TRY IT:
Within the data, how many lines hold the word "dulu"? Answer with nothing but the number.

AVAILABLE DATA:
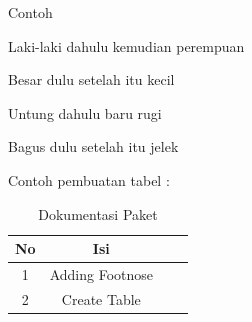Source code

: \vspace{\baselineskip}
\noindent Contoh\par

\vspace{\baselineskip}

Laki-laki dahulu kemudian perempuan\par

\vspace{\baselineskip}
Besar dulu setelah itu kecil\par

\vspace{\baselineskip}
Untung dahulu baru rugi \par

\vspace{\baselineskip}
Bagus dulu setelah itu jelek\par

Contoh pembuatan tabel :
\begin{table}[ht]
	\caption{Dokumentasi Paket}
	\centering
	\begin{tabular}{cccc}
		\hline
		No&Isi\\
		\hline
		1&Adding Footnose&\\
		2&Create Table&\\
		\hline
	\end{tabular}
\end{table}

SOLVED PROBLEM:
2